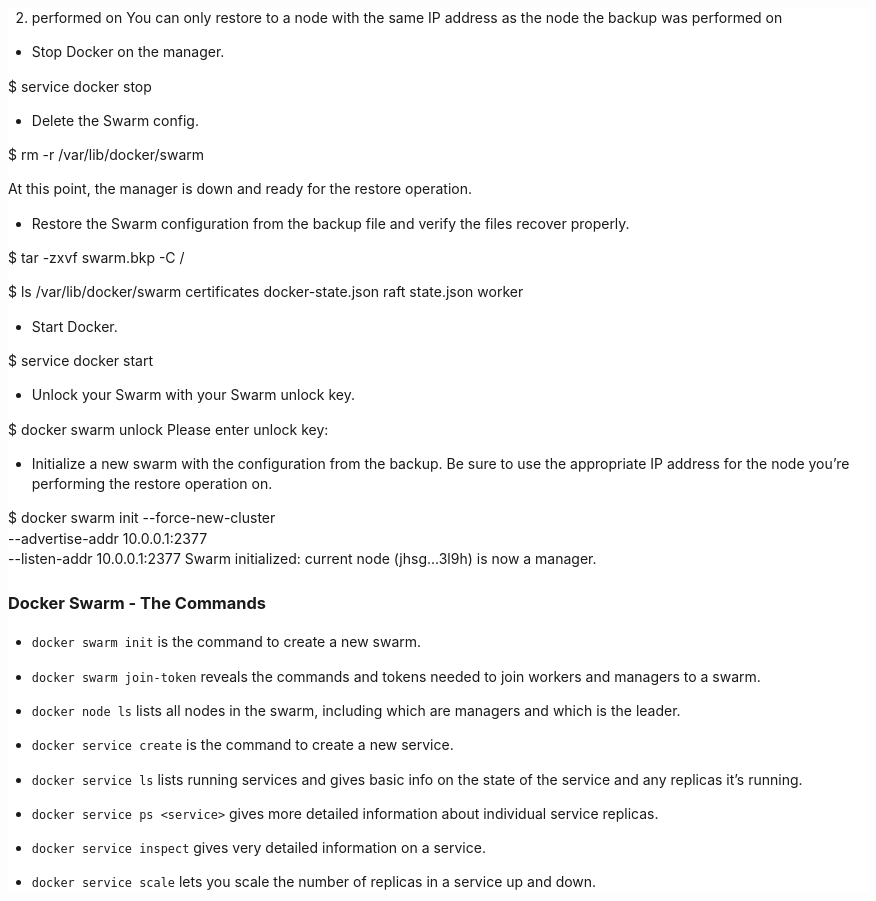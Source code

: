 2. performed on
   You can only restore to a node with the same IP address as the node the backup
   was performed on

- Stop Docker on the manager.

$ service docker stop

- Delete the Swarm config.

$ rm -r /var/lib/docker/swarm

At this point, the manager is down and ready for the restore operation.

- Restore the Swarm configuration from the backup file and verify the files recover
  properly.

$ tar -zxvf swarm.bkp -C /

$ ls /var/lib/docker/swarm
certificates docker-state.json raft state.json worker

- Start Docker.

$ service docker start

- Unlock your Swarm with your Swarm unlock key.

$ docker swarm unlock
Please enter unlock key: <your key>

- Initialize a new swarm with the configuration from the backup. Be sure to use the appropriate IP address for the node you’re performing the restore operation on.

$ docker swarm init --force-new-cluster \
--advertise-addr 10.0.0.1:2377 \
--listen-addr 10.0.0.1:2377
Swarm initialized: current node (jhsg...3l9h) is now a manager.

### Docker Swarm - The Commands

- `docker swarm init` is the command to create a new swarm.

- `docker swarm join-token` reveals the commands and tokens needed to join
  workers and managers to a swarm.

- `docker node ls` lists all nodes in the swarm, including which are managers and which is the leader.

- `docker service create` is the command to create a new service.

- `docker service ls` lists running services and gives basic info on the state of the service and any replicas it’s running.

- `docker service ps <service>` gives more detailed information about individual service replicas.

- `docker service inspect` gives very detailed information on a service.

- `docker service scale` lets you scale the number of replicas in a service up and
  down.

* * *

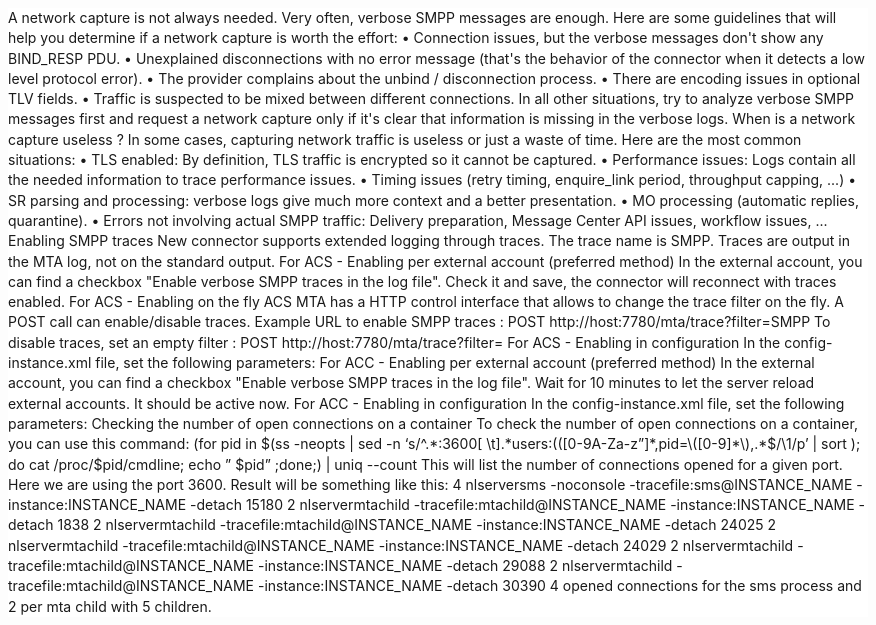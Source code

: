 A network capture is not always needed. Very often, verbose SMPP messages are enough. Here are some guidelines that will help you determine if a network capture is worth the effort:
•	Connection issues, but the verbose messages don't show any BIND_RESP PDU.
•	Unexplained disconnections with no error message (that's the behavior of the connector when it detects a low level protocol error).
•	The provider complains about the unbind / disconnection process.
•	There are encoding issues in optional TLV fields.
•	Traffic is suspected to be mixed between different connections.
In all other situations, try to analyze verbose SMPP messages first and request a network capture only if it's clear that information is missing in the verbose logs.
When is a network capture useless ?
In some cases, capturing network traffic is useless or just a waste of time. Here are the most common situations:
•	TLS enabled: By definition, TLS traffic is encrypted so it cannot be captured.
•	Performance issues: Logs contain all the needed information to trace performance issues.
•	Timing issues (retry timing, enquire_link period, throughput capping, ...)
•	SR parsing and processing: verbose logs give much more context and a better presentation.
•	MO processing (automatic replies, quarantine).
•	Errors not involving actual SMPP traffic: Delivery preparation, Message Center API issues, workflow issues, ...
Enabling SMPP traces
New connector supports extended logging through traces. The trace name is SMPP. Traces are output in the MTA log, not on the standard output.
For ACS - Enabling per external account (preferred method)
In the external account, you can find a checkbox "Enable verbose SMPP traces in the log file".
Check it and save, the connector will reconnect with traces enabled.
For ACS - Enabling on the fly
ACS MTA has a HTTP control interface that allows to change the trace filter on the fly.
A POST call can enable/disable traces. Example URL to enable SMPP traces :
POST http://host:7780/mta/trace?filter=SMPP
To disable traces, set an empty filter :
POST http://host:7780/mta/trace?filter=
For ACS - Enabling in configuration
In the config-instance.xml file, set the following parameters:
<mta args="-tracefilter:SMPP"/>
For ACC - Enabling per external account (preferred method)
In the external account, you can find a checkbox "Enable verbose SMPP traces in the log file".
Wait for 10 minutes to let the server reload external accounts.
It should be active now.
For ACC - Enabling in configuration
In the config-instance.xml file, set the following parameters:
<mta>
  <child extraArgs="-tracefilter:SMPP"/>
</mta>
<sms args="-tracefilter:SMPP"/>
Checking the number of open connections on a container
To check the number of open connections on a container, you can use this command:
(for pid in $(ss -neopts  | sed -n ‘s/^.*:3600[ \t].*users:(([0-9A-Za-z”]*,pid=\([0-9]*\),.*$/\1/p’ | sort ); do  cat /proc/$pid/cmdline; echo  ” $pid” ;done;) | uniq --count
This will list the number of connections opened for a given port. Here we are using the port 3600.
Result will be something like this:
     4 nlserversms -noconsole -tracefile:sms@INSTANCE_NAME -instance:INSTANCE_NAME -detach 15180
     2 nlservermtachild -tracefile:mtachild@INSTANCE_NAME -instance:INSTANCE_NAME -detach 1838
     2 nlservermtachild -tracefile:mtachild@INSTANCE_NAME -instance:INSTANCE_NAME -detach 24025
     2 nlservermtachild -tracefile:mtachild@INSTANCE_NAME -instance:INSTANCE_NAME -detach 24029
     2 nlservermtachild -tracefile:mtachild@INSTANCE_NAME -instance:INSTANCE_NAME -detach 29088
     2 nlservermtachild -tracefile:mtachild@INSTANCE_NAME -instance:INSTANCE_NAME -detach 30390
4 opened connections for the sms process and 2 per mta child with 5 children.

BRIEF:
Would you output, from the records above, exactly the run of lines that starts at the line containing "-instance:INSTANCE_NAME -detach 1838" and ends at the line containing "4 opened connections", and only that run?

EXPECTED ANSWER:
     2 nlservermtachild -tracefile:mtachild@INSTANCE_NAME -instance:INSTANCE_NAME -detach 1838
     2 nlservermtachild -tracefile:mtachild@INSTANCE_NAME -instance:INSTANCE_NAME -detach 24025
     2 nlservermtachild -tracefile:mtachild@INSTANCE_NAME -instance:INSTANCE_NAME -detach 24029
     2 nlservermtachild -tracefile:mtachild@INSTANCE_NAME -instance:INSTANCE_NAME -detach 29088
     2 nlservermtachild -tracefile:mtachild@INSTANCE_NAME -instance:INSTANCE_NAME -detach 30390
4 opened connections for the sms process and 2 per mta child with 5 children.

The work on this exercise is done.